What this task involves:
Copy every entry. Do not alter a single word.

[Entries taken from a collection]
********

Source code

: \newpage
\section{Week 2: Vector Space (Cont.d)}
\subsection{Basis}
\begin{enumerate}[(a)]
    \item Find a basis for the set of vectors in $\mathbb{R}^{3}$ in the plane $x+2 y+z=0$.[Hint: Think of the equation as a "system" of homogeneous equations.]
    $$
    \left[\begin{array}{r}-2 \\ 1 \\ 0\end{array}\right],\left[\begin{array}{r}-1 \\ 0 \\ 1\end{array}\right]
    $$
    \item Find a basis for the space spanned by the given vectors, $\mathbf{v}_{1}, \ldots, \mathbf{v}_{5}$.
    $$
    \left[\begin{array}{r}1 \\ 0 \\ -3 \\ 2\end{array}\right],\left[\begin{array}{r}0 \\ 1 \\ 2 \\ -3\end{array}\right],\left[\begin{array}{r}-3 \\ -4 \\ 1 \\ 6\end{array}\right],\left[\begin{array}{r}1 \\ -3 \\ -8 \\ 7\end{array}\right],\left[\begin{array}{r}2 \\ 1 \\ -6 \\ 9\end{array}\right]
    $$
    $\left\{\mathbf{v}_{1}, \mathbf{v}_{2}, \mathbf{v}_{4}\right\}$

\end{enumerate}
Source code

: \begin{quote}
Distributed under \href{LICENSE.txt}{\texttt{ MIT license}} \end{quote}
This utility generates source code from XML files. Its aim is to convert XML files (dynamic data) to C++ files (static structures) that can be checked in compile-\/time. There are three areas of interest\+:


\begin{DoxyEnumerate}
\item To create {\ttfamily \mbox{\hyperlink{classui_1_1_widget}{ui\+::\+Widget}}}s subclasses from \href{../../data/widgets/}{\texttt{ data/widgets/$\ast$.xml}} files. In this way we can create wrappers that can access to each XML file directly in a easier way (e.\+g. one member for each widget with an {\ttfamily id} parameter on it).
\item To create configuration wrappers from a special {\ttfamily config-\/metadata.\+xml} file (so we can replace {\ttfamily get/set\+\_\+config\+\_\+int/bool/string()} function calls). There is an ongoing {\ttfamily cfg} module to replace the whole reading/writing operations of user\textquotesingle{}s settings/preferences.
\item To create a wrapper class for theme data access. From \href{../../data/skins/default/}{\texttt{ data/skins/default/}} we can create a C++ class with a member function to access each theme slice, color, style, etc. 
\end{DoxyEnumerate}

********

Your solution:
Source code

: \newpage
\section{Week 2: Vector Space (Cont.d)}
\subsection{Basis}
\begin{enumerate}[(a)]
    \item Find a basis for the set of vectors in $\mathbb{R}^{3}$ in the plane $x+2 y+z=0$.[Hint: Think of the equation as a "system" of homogeneous equations.]
    $$
    \left[\begin{array}{r}-2 \\ 1 \\ 0\end{array}\right],\left[\begin{array}{r}-1 \\ 0 \\ 1\end{array}\right]
    $$
    \item Find a basis for the space spanned by the given vectors, $\mathbf{v}_{1}, \ldots, \mathbf{v}_{5}$.
    $$
    \left[\begin{array}{r}1 \\ 0 \\ -3 \\ 2\end{array}\right],\left[\begin{array}{r}0 \\ 1 \\ 2 \\ -3\end{array}\right],\left[\begin{array}{r}-3 \\ -4 \\ 1 \\ 6\end{array}\right],\left[\begin{array}{r}1 \\ -3 \\ -8 \\ 7\end{array}\right],\left[\begin{array}{r}2 \\ 1 \\ -6 \\ 9\end{array}\right]
    $$
    $\left\{\mathbf{v}_{1}, \mathbf{v}_{2}, \mathbf{v}_{4}\right\}$

\end{enumerate}
Source code

: \begin{quote}
Distributed under \href{LICENSE.txt}{\texttt{ MIT license}} \end{quote}
This utility generates source code from XML files. Its aim is to convert XML files (dynamic data) to C++ files (static structures) that can be checked in compile-\/time. There are three areas of interest\+:


\begin{DoxyEnumerate}
\item To create {\ttfamily \mbox{\hyperlink{classui_1_1_widget}{ui\+::\+Widget}}}s subclasses from \href{../../data/widgets/}{\texttt{ data/widgets/$\ast$.xml}} files. In this way we can create wrappers that can access to each XML file directly in a easier way (e.\+g. one member for each widget with an {\ttfamily id} parameter on it).
\item To create configuration wrappers from a special {\ttfamily config-\/metadata.\+xml} file (so we can replace {\ttfamily get/set\+\_\+config\+\_\+int/bool/string()} function calls). There is an ongoing {\ttfamily cfg} module to replace the whole reading/writing operations of user\textquotesingle{}s settings/preferences.
\item To create a wrapper class for theme data access. From \href{../../data/skins/default/}{\texttt{ data/skins/default/}} we can create a C++ class with a member function to access each theme slice, color, style, etc. 
\end{DoxyEnumerate}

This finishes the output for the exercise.